Chardonnay und ich – es ist kompliziert

Dabei hatte ich vor ein paar Jahren einen im Glas, der das Zeug zu einem Lieblingswein hatte. Doch uns kam ein Amoklauf dazwischen. Der Versuch einer zweiten Annäherung.

Es war der 22. Juli 2016. Gemeinsam mit ein paar anderen Weinfreaks stand ich an einem Miniflughafen, irgendwo in the middle of nowhere von Washington State. Wir wollten nach Kalifornien fliegen. Weingüter besuchen, was sonst. Es war heiß, einer daddelte auf seinem Handy. „Hey, in München gibt es eine Schießerei“, sagte er.
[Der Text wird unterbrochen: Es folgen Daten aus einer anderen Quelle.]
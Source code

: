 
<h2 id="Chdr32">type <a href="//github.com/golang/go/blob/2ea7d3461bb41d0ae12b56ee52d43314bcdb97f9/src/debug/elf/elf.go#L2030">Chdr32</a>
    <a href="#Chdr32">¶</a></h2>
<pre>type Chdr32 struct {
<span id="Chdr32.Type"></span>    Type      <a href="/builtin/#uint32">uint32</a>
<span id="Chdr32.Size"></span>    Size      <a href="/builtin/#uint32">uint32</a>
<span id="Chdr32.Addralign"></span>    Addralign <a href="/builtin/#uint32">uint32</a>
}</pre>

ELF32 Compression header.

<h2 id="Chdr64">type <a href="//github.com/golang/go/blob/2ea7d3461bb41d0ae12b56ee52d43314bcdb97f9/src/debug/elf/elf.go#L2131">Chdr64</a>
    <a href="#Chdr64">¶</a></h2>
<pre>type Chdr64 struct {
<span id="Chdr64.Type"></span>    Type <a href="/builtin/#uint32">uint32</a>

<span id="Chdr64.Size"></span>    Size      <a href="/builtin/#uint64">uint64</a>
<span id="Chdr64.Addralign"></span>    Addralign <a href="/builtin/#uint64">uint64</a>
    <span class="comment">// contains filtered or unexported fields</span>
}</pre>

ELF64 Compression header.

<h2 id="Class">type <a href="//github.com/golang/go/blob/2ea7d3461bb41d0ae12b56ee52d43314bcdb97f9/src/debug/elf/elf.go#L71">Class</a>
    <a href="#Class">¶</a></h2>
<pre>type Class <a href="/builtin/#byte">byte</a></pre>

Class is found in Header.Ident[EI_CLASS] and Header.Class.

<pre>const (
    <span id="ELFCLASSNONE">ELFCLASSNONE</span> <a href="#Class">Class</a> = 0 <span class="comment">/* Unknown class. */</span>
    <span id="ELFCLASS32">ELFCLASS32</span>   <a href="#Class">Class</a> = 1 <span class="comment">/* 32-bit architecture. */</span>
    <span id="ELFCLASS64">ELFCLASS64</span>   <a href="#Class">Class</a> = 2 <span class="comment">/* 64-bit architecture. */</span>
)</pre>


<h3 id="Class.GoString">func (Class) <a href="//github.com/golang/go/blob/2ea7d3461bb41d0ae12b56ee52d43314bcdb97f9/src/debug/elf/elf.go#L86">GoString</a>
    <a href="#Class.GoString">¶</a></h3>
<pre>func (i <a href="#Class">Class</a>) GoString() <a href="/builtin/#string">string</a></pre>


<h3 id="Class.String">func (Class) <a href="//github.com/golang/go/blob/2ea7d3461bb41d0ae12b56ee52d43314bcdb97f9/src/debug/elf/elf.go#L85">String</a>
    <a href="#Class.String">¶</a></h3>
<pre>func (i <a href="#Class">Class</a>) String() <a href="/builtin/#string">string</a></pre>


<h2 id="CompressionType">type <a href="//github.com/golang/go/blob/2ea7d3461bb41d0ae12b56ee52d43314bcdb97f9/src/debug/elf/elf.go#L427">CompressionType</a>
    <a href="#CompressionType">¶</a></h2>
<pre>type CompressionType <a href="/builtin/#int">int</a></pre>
Damals war ich gerade aus München weggezogen.

Kurze Zeit später hoben wir ab. Als wir landeten, war die Nachrichtenlage konfus. Es war die Rede von Tätern, die mit „Langwaffen“ in der Stadt unterwegs seien, von mehreren Toten im Olympia-Einkaufszentrum – nicht weit von dort hatte ich noch wenige Wochen zuvor gelebt.

Die folgenden Stunden verbrachte ich mit einer Hand am Handy. Schockiert las ich Nachrichtenupdate um Update. Dabei saßen wir inzwischen bei Patz & Hall, einem absoluten Spitzenweingut. Donald Patz, einer der zwei Gründer hatte uns empfangen, öffnete einen spektakulären Chardonnay nach dem anderen, zog Korken aus fantastischen Pinot Noirs.

Die Welt kam mir seltsam vor

Ich hatte für keinen davon Ruhe. Meine Gedanken waren bei Freunden, Nachbarn und Kollegen in München. Auf Facebook trudelten mehr und mehr Nachrichten von Menschen ein, die in Sicherheit waren. Auf Twitter boten Münchner ihre Wohnungen als Zufluchtsort an. In der Innenstadt standen Polizisten in schusssicheren Westen und mit sehr großen Waffen.

Und ich saß unter der Sonne Kaliforniens, Wein um Wein probierend, von denen kaum eine runter 50 Euro kostete. Mein Leben und die Welt kamen mir in diesem Moment sehr seltsam vor. Daran wie die Weine schmeckten, erinnere ich mich nicht.

Der Beginn einer neuen Liebe?

Nun fand in der Zeit danach eine Flasche Chardonnay von Patz & Hall ihren Weg in meinen Keller. Und sie blieb dort einige Zeit. Denn diese Rebsorte und ich…wie soll ich sagen? Wir tun uns schwer miteinander. Die Topvertreter liebe ich, immer waren das bislang Franzosen! Wenn keine Frucht mehr da ist, sondern nur noch steinige Würze, Feuerstein…leider sind die meisten hierzulande belanglos fruchtig, wollen sie anspruchsvoll daherkommen, sind sie breit und überladen. Keines davon interessiert mich.

Chardonnay und ich – vielleicht wird das doch noch was?

Nun kam ich eines Abends spät nach Hause und mich gelüstete nach einem Glas Wein. Ohne wirklich hinzusehen, griff ich im Keller irgendeine Flasche. Erst in der Küche schaute ich aufs Etikett: Patz & Hall – 2015 – Sonoma Coast Chardonnay las ich da. Und hintendrauf 14,5% Alkohol. Och nöö, dachte ich. Ich erwartete etwas, worauf ich gerade absolut keine Lust hatte. Aber weil der Weg in den Keller weit, der Durst groß und die Nacht nicht mehr jung war, griff ich zum Kellnermesser.

Ich goss mir ein Glas ein, schnupperte, nahm einen Schluck. Und noch einen. Vom Alkohol war nichts zu spüren, da waren pure Eleganz und Kraft, Würze, etwas Restfrucht und ein wahnsinnig geringer Schluckwiderstand.

Sieh mal an, Chardonnay, dachte ich. Wir zwei sollten es vielleicht doch öfter miteinander probieren.